Ultimate Amr Diab blog

Egyptian megastar, Amr Diab, has remained in the limelight for decades, setting trends, beloved by millions, sometimes controversial, always blogworthy.




Friday, October 28, 2005

Feast Albums by Al Saher, Al Rumi and Tawfiq

And here we go ... a contradiction to the contradition of a few days ago. Who do you believe?

Cairo – Despite the fact that only a few remain before Eid Al Fitr, there is a state of vagueness surrounding the market of Arab cassettes, awaiting what these days would end up to, in specifying the names of the singers, who decided to issue their new albums and those who preferred to postpone them until the coming Christmas or Eid Al Adha.

The German news DBA has observed the albums that have been decided to be introduced during the feast and found out that Egyptian singers are almost absent from the season, especially as most of them prefer the summer and Eid Al Adha seasons.

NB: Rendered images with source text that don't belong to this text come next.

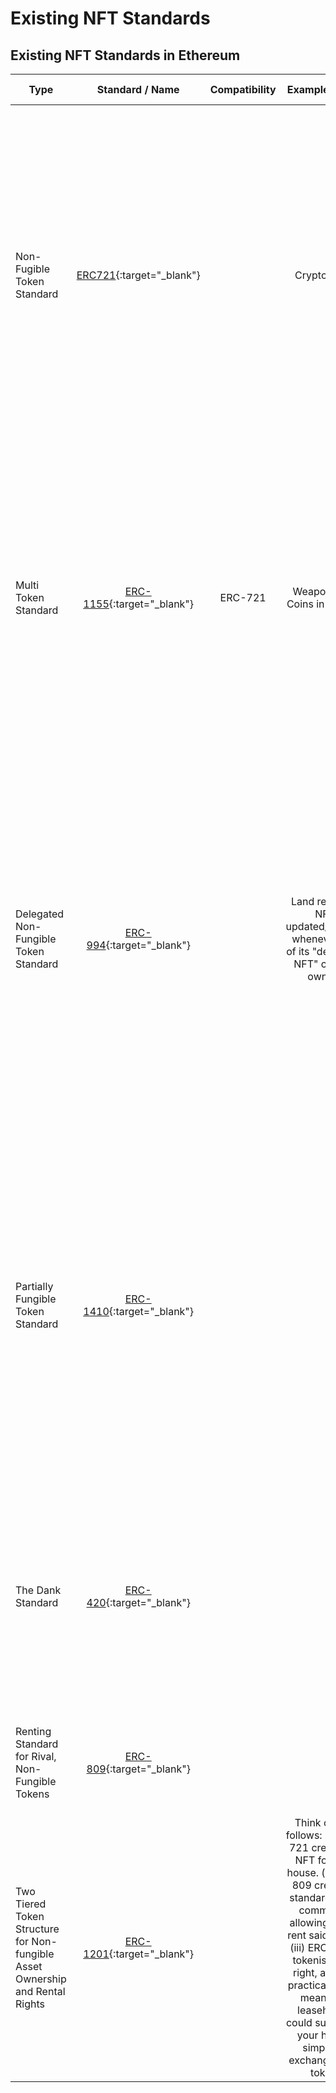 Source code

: # Existing NFT Standards

## Existing NFT Standards in Ethereum 

| Type     |  Standard / Name   |   Compatibility   |   Example Usage    |   Purpose    |   Comments / Links  |
| ------------- |:-------------:|:-------------:|:-------------:|:-------------:|:-------------:|
| Non-Fugible Token Standard     |  [ERC721](https://github.com/ethereum/EIPs/issues/721){:target="_blank"}    |    |   Cryptokitties    |   Standard allowing for tokens to be distinguished from each other, granting the ability to attach tokens to different types of assets and verify their ownership on the blockchain. Put simply, ERC721 is the non-fungible token standard, allowing us to create and exchange NFTs.    |     |
| Multi Token Standard     |  [ERC-1155](https://github.com/ethereum/EIPs/issues/1155){:target="_blank"}    |   ERC-721   |   Weapons and Coins in a Game    |   Created by the team at Enjin, this standard allows for both fungible and non-fungible items in the same smart contract. In doing so, ERC-1155 reduces the amount of data required, creating smoother deployments and requiring a lot less network power.    |     |
| Delegated Non-Fungible Token Standard     |  [ERC-994](https://github.com/ethereum/EIPs/issues/994){:target="_blank"}   |       |   Land registery NFT updated/notified whenever any of its "delegated NFT" change owners    |   ERC-994 has created a system where DNFT’s can identify an area or zone (let’s say the suburb you live in), and can then delegate NFT’s to represent individual houses or parcels of land. In this way, ownership of property can be tokenised whilst also providing a way to update land registries, and legally verify their sale.    |     |
| Partially Fungible Token Standard     |  [ERC-1410](https://github.com/ethereum/eips/issues/1410){:target="_blank"}   |      |       |  Both differentiated ownership and transparent restrictions. This interface supports an owner’s tokens to be grouped into partitions, with each of them being represented by an identifying key and a balance. Some of these partitions can be fungible while others are non-fungible.    |    |
| The Dank Standard     |  [ERC-420](https://medium.com/pepedapp/erc-420%C2%B9-the-dank-standard-83d7bb5fe18e){:target="_blank"}   |      |       |   Legacy standard proposal. This standard was proposed by the PepeDapp team. Designed with digital trading cards in mind. It takes into account that in a deck of trading cards    |     |
| Renting Standard for Rival, Non-Fungible Tokens     |  [ERC-809](https://github.com/ethereum/EIPs/issues/809){:target="_blank"}    |      |       |   Standard for renting out your NFT’s, by creating an API to allow any “rival” NFT to be rented.    |     |
| Two Tiered Token Structure for Non-fungible Asset Ownership and Rental Rights     |  [ERC-1201](https://github.com/ethereum/EIPs/issues/1201){:target="_blank"}   |      |   Think of it as follows: (i) ERC-721 creates an NFT for your house. (ii) ERC-809 creates a standard set of commands allowing you to rent said house. (iii) ERC-1201 tokenises this right, and in a practical sense, means the leaseholder could sub-lease your house, simply by exchanging the token.    |   Tokenise rental rights, as opposed to just allowing for them. This creates a means for the rented NFT to be easily exchanged between parties.    |     |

The first singer who decided to issue his album is the Iraqi singer Kazem Al Saher, who concealed the details of the album and did not tell any of his close contacts of even its title ... Eid Al Fitr shall witness the issue of a new album by the Lebanese singer Majda Al Roumi ... The Lebanese Waleed Tawfiq announced the issue of his new album 'Teir Sagheer" ... The fourth Album that would certainly be issued has been recorded by the singer Jannat, which is her first album. The young singer has suddenly become popular due to her dispute with the singer Amr Diab on the ownership of a song with the title of 'Elli Beini We Beinak', which Jannat has selected as a title for her first album that includes 10 songs.

The Egyptian singer Shereen Wagdi is still working on finishing her new album ... despite the fact that the close companions to Shereen confirm that the album would be issued in the feast, she did not announce that yet.

As regards Amr Diab, he made up his mind on postponing the issue of his new album that has been severally postponed, which was supposed to be issued last August. Al Rai

Link to 29/10/2005 04:49:12 News from Al-Mendhar

Thursday, October 27, 2005

Souad Saleh: Time to tear down divides

I came upon this because she does mention our Amr in here. It's a long article but I thought I'd post it. Maybe it will provoke some comments from you (normal silent) audience.


Her area of academic specialisation is fiqh , or Islamic jurisprudence. And, though one of the best known women preachers in the Islamic world, she remains a faithful child of the 1960s. And in this respect she feels she has had the good fortune of growing up within an open-minded family, one that strongly believed in its female members' right to equal educational opportunities. Success came early to Souad Saleh as she followed her father's advice to study religion at the then newly-founded Al-Azhar University women's department. At first she was reluctant to do so. "'Why study Islamic religion?' I told myself then. But it's a decision that inspires nothing but pride." A vehement proponent of women's rights, she also listens attentively to her husband's injunctions.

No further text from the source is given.